▶ _STUDY MATERIAL_

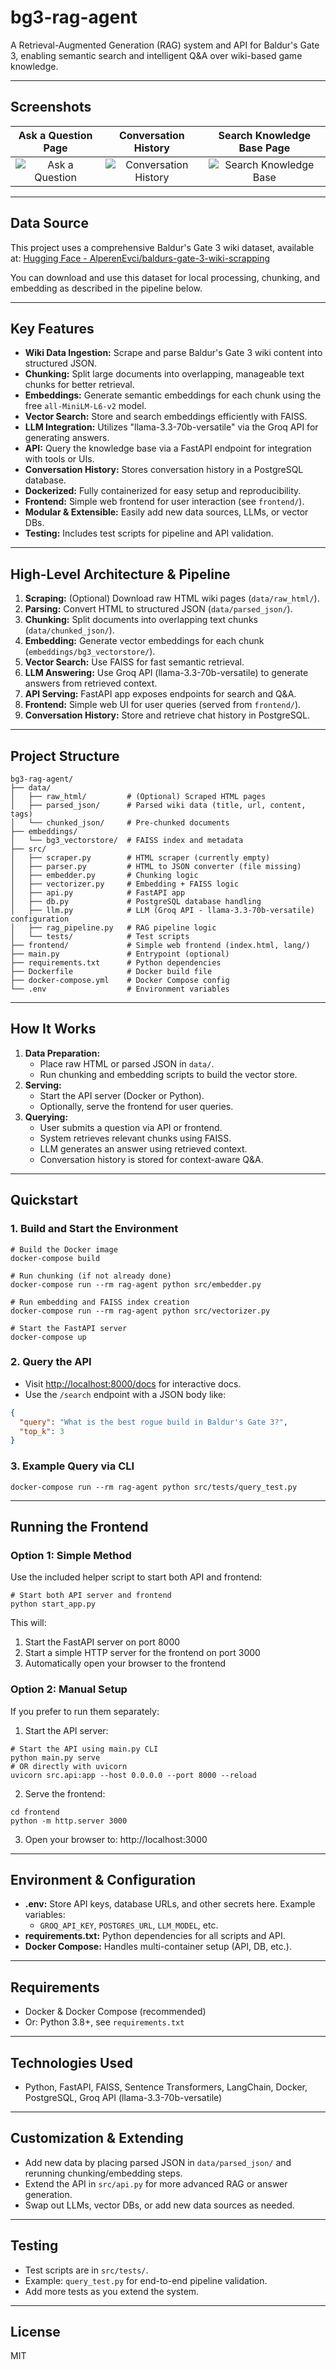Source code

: # bg3-rag-agent

A Retrieval-Augmented Generation (RAG) system and API for Baldur's Gate 3, enabling semantic search and intelligent Q&A over wiki-based game knowledge.

---

## Screenshots

|                      Ask a Question Page                      |                         Conversation History                         |                         Search Knowledge Base Page                          |
| :-----------------------------------------------------------: | :------------------------------------------------------------------: | :-------------------------------------------------------------------------: |
| ![Ask a Question](readme_screenshots/ask_a_question_page.png) | ![Conversation History](readme_screenshots/conversation_history.png) | ![Search Knowledge Base](readme_screenshots/search_knowledge_base_page.png) |

---

## Data Source

This project uses a comprehensive Baldur's Gate 3 wiki dataset, available at: [Hugging Face - AlperenEvci/baldurs-gate-3-wiki-scrapping](https://huggingface.co/datasets/AlperenEvci/baldurs-gate-3-wiki-scrapping)

You can download and use this dataset for local processing, chunking, and embedding as described in the pipeline below.

---

## Key Features

- **Wiki Data Ingestion:** Scrape and parse Baldur's Gate 3 wiki content into structured JSON.
- **Chunking:** Split large documents into overlapping, manageable text chunks for better retrieval.
- **Embeddings:** Generate semantic embeddings for each chunk using the free `all-MiniLM-L6-v2` model.
- **Vector Search:** Store and search embeddings efficiently with FAISS.
- **LLM Integration:** Utilizes "llama-3.3-70b-versatile" via the Groq API for generating answers.
- **API:** Query the knowledge base via a FastAPI endpoint for integration with tools or UIs.
- **Conversation History:** Stores conversation history in a PostgreSQL database.
- **Dockerized:** Fully containerized for easy setup and reproducibility.
- **Frontend:** Simple web frontend for user interaction (see `frontend/`).
- **Modular & Extensible:** Easily add new data sources, LLMs, or vector DBs.
- **Testing:** Includes test scripts for pipeline and API validation.

---

## High-Level Architecture & Pipeline

1. **Scraping:** (Optional) Download raw HTML wiki pages (`data/raw_html/`).
2. **Parsing:** Convert HTML to structured JSON (`data/parsed_json/`).
3. **Chunking:** Split documents into overlapping text chunks (`data/chunked_json/`).
4. **Embedding:** Generate vector embeddings for each chunk (`embeddings/bg3_vectorstore/`).
5. **Vector Search:** Use FAISS for fast semantic retrieval.
6. **LLM Answering:** Use Groq API (llama-3.3-70b-versatile) to generate answers from retrieved context.
7. **API Serving:** FastAPI app exposes endpoints for search and Q&A.
8. **Frontend:** Simple web UI for user queries (served from `frontend/`).
9. **Conversation History:** Store and retrieve chat history in PostgreSQL.

---

## Project Structure

```
bg3-rag-agent/
├── data/
│   ├── raw_html/         # (Optional) Scraped HTML pages
│   ├── parsed_json/      # Parsed wiki data (title, url, content, tags)
│   └── chunked_json/     # Pre-chunked documents
├── embeddings/
│   └── bg3_vectorstore/  # FAISS index and metadata
├── src/
│   ├── scraper.py        # HTML scraper (currently empty)
│   ├── parser.py         # HTML to JSON converter (file missing)
│   ├── embedder.py       # Chunking logic
│   ├── vectorizer.py     # Embedding + FAISS logic
│   ├── api.py            # FastAPI app
│   ├── db.py             # PostgreSQL database handling
│   ├── llm.py            # LLM (Groq API - llama-3.3-70b-versatile) configuration
│   ├── rag_pipeline.py   # RAG pipeline logic
│   └── tests/            # Test scripts
├── frontend/             # Simple web frontend (index.html, lang/)
├── main.py               # Entrypoint (optional)
├── requirements.txt      # Python dependencies
├── Dockerfile            # Docker build file
├── docker-compose.yml    # Docker Compose config
└── .env                  # Environment variables
```

---

## How It Works

1. **Data Preparation:**
   - Place raw HTML or parsed JSON in `data/`.
   - Run chunking and embedding scripts to build the vector store.
2. **Serving:**
   - Start the API server (Docker or Python).
   - Optionally, serve the frontend for user queries.
3. **Querying:**
   - User submits a question via API or frontend.
   - System retrieves relevant chunks using FAISS.
   - LLM generates an answer using retrieved context.
   - Conversation history is stored for context-aware Q&A.

---

## Quickstart

### 1. Build and Start the Environment

```pwsh
# Build the Docker image
docker-compose build

# Run chunking (if not already done)
docker-compose run --rm rag-agent python src/embedder.py

# Run embedding and FAISS index creation
docker-compose run --rm rag-agent python src/vectorizer.py

# Start the FastAPI server
docker-compose up
```

### 2. Query the API

- Visit [http://localhost:8000/docs](http://localhost:8000/docs) for interactive docs.
- Use the `/search` endpoint with a JSON body like:

```json
{
  "query": "What is the best rogue build in Baldur's Gate 3?",
  "top_k": 3
}
```

### 3. Example Query via CLI

```pwsh
docker-compose run --rm rag-agent python src/tests/query_test.py
```

---

## Running the Frontend

### Option 1: Simple Method

Use the included helper script to start both API and frontend:

```pwsh
# Start both API server and frontend
python start_app.py
```

This will:

1. Start the FastAPI server on port 8000
2. Start a simple HTTP server for the frontend on port 3000
3. Automatically open your browser to the frontend

### Option 2: Manual Setup

If you prefer to run them separately:

1. Start the API server:

```pwsh
# Start the API using main.py CLI
python main.py serve
# OR directly with uvicorn
uvicorn src.api:app --host 0.0.0.0 --port 8000 --reload
```

2. Serve the frontend:

```pwsh
cd frontend
python -m http.server 3000
```

3. Open your browser to: http://localhost:3000

---

## Environment & Configuration

- **.env:** Store API keys, database URLs, and other secrets here. Example variables:
  - `GROQ_API_KEY`, `POSTGRES_URL`, `LLM_MODEL`, etc.
- **requirements.txt:** Python dependencies for all scripts and API.
- **Docker Compose:** Handles multi-container setup (API, DB, etc.).

---

## Requirements

- Docker & Docker Compose (recommended)
- Or: Python 3.8+, see `requirements.txt`

---

## Technologies Used

- Python, FastAPI, FAISS, Sentence Transformers, LangChain, Docker, PostgreSQL, Groq API (llama-3.3-70b-versatile)

---

## Customization & Extending

- Add new data by placing parsed JSON in `data/parsed_json/` and rerunning chunking/embedding steps.
- Extend the API in `src/api.py` for more advanced RAG or answer generation.
- Swap out LLMs, vector DBs, or add new data sources as needed.

---

## Testing

- Test scripts are in `src/tests/`.
- Example: `query_test.py` for end-to-end pipeline validation.
- Add more tests as you extend the system.

---

## License

MIT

▶ _ASSIGNMENT_
Starting with the opening line of the listing, write out each line exactly until the line that contains "This project uses" has been included; skip the pictures.

▶ _WRITTEN ANSWER_
Source code

: # bg3-rag-agent

A Retrieval-Augmented Generation (RAG) system and API for Baldur's Gate 3, enabling semantic search and intelligent Q&A over wiki-based game knowledge.

---

## Screenshots

|                      Ask a Question Page                      |                         Conversation History                         |                         Search Knowledge Base Page                          |
| :-----------------------------------------------------------: | :------------------------------------------------------------------: | :-------------------------------------------------------------------------: |
| ![Ask a Question](readme_screenshots/ask_a_question_page.png) | ![Conversation History](readme_screenshots/conversation_history.png) | ![Search Knowledge Base](readme_screenshots/search_knowledge_base_page.png) |

---

## Data Source

This project uses a comprehensive Baldur's Gate 3 wiki dataset, available at: [Hugging Face - AlperenEvci/baldurs-gate-3-wiki-scrapping](https://huggingface.co/datasets/AlperenEvci/baldurs-gate-3-wiki-scrapping)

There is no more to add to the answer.